Linden acts as a diaphoretic, anti-inflammatory, bactericidal, emollient, antipyretic, and also has an expectorant effect. The setting of linden flowers mainly stops the exudative phase of inflammation, promoting a faster retreat of the inflammatory process from the nearby tissues.
Preparations of linden inflorescences increase diuresis, increase the secretion of gastric juice, increase bile production and facilitate the passage of bile into the duodenum, have a mild sedative effect on the central nervous system, slightly liquefy the blood, accelerate the regeneration processes and the formation of granulation tissue.
Water extract of linden flowers promotes the production of protective mucus, which contributes to the restoration of the protective barrier of the upper respiratory tract.
The medicinal properties of linden flowers are based on their flavonoid content - quercetin and kaempferol, which promote anti-inflammatory effects. Tiliacin has a phytoncide effect, has a repellent effect.
The sugars in linden honey are easily absorbed by the body without requiring additional energy consumption. The maltose in the product has a beneficial effect on the digestive system.
Since linden preparations enhance the function of sweat secretion, which is associated with the expansion of skin blood vessels, as well as the strengthening of heart contraction, this plant can conditionally be included in the group of preparations affecting the heart.
Liepzieds is one of the most popular in folk medicine, already ancient and in many countries. It is used as a strong diaphoretic, anti-inflammatory, diuretic, sedative, antipyretic and pain reliever. Decoctions or infusions of linden flowers are used to treat colds, headaches, fainting, and to gargle the throat in case of angina. After preparing the decoction or concentration, the remaining thickness can be used for compresses.
Tars obtained from wood are also often used to prepare various products that are used in skin care - against eczema, furunculosis.
Fresh, mashed leaves are applied to wounds and burns, and sometimes used as a choleretic. Linden wood charcoal is used for diarrhea and flatulence.

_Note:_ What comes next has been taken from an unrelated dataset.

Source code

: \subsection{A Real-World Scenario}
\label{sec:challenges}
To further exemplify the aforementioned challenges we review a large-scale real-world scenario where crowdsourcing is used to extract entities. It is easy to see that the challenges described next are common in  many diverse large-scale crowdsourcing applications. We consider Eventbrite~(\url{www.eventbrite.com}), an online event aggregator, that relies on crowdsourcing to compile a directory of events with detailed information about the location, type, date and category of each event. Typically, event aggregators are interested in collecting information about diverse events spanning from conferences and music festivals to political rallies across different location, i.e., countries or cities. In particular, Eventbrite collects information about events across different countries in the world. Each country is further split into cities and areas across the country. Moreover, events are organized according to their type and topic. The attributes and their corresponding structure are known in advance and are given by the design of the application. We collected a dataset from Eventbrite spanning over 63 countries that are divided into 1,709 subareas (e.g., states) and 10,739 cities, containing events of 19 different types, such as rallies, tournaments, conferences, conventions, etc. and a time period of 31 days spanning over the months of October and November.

Fresh leaves and buds are also used externally as anti-inflammatory, pain-relieving and emollient agents (used locally). Lime seed powder is used to stop nosebleeds. Young bark of the tree, boiled, is used to treat rheumatism, burns, gout, as well as to prevent feverish pain in the digestive tract, it is provided by the mucilage contained in linden.
Lime flowers are taken orally to treat both labial and genital herpes, as well as to reduce excess weight.
Lime flowers can also be used by children from birth, observing the dosage.
Linden is also a noticeable plant in cosmetology, which mainly uses linden flowers and linden honey: honey masks and creams, compresses and applications, which are excellent for facial skin care. Rinses and baths to strengthen hair roots and reduce freckles. Essential oils of linden flowers are often found in various perfumery products.
Externally, a warm poultice of linden flowers is recommended as a compress to prevent wrinkles on the face and neck. You can also make steam baths from linden flowers to reduce the oiliness of the facial skin.